When World War II broke out, Masako’s husband (a foreign
national) was taken without warning from their home in the middle of the night by
government “men in black suits.” He was sent to an internship camp in North
Dakota and later was transferred to a prisoner-of-war camp in New Mexico.
Two weeks following Roosevelt’s Executive Order 9066, Masako
and the couple’s young children (6-year-old Mariko, 3-year-old Isamu and
5-month-old Ken) found themselves in the horse stables of Tanforan Racetrack,
soon to be sent to the Topaz internment camp. Two years passed before Masako’s
husband was reunited with his family at Topaz.
They were all subsequently relocated to Tule Lake, California.

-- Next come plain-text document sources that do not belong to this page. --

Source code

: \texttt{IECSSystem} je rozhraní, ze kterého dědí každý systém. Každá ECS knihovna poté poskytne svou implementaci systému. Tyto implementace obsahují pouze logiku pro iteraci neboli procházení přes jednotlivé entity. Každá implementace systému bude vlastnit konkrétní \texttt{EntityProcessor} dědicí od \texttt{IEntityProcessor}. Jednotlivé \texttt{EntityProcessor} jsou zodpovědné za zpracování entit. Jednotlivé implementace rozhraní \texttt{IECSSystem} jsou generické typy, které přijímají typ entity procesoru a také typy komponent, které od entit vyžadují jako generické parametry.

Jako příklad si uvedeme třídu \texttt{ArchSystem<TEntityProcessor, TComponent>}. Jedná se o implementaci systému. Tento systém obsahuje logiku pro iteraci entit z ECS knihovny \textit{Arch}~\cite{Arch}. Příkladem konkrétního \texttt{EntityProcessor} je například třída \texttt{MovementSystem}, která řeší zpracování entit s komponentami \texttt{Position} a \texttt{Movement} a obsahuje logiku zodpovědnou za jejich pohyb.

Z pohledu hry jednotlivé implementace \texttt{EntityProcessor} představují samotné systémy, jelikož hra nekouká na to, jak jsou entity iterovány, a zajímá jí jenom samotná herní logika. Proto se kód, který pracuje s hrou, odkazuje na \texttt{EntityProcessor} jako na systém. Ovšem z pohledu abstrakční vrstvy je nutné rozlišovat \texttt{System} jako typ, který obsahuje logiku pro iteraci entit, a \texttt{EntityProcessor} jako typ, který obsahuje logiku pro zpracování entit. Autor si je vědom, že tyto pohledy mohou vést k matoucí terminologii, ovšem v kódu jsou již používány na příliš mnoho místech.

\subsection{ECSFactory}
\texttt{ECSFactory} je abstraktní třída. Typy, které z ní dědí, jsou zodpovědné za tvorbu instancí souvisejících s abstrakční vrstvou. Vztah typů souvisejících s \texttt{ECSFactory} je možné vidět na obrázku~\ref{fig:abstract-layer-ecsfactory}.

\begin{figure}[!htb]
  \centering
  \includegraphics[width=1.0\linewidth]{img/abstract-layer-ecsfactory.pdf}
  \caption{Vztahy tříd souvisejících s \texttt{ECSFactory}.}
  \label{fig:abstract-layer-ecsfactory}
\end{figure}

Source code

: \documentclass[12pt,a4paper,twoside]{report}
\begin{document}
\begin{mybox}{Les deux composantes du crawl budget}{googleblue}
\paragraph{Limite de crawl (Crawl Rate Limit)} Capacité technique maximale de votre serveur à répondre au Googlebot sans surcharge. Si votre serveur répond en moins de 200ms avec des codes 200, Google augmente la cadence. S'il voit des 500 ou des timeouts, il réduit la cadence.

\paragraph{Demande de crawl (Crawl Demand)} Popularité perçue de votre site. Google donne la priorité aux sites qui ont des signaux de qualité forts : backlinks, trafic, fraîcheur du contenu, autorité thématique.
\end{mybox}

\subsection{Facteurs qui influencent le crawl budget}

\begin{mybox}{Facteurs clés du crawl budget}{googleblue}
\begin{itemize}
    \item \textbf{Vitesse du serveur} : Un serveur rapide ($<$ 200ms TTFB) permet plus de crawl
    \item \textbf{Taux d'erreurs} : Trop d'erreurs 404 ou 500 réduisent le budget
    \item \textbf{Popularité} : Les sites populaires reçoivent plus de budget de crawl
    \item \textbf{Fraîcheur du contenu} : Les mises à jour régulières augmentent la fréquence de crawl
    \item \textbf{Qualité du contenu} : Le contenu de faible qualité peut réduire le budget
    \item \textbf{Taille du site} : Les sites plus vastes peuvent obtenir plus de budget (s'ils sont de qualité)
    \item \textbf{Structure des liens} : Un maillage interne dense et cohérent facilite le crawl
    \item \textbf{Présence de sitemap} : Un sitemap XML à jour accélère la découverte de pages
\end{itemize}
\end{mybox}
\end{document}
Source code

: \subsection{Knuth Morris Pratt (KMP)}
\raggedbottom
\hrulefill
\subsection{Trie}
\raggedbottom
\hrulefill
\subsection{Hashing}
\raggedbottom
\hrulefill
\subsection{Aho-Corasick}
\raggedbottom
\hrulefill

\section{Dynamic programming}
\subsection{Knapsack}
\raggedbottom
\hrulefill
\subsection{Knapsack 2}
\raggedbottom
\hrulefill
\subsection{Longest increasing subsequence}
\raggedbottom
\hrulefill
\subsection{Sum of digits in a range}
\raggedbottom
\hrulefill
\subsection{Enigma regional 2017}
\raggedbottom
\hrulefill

By the time the war ended, the family had lost their home, their
possessions, and Yunosuke’s businesses. Disillusioned with their treatment by
the U.S. government, and because her husband was not allowed to return to
California where he had conducted his businesses with his partners prior to the
war, Masako, her husband and children decided to move to Japan. (Ironically, on
the day of their departure, Yunosuke received a notice from the U.S. government
allowing him to return to California.)
Following the long voyage to Japan, taking the few
possessions they were permitted, the family arrived at the port of Yokosuka. For
three days they travelled south in a packed train to Fukuoka, and then walked
several miles with their luggage across rice fields to the country home of
Masako’s oldest sister, Shizue. Falling asleep exhausted on tatami in the entrance area of the house,
they awoke to find that the shoes and other possessions they were still wearing
had been stolen off them as they slept.
In January 1946 conditions in post-war Japan were harsh. The
family was forced to move from place to place, relying on the kindness of relatives
and others willing to put them up for a few months at a time. Jobs were scarce,
but Masako, who was bilingual, was able to find work while her husband took
care of the children. Yunosuke later found work as a houseboy for an American
officer, and eventually as a translator for a Japanese construction company. When
he suffered a massive stroke, Masako, who herself suffered from
life-threatening asthma, had to support her husband and two of their children.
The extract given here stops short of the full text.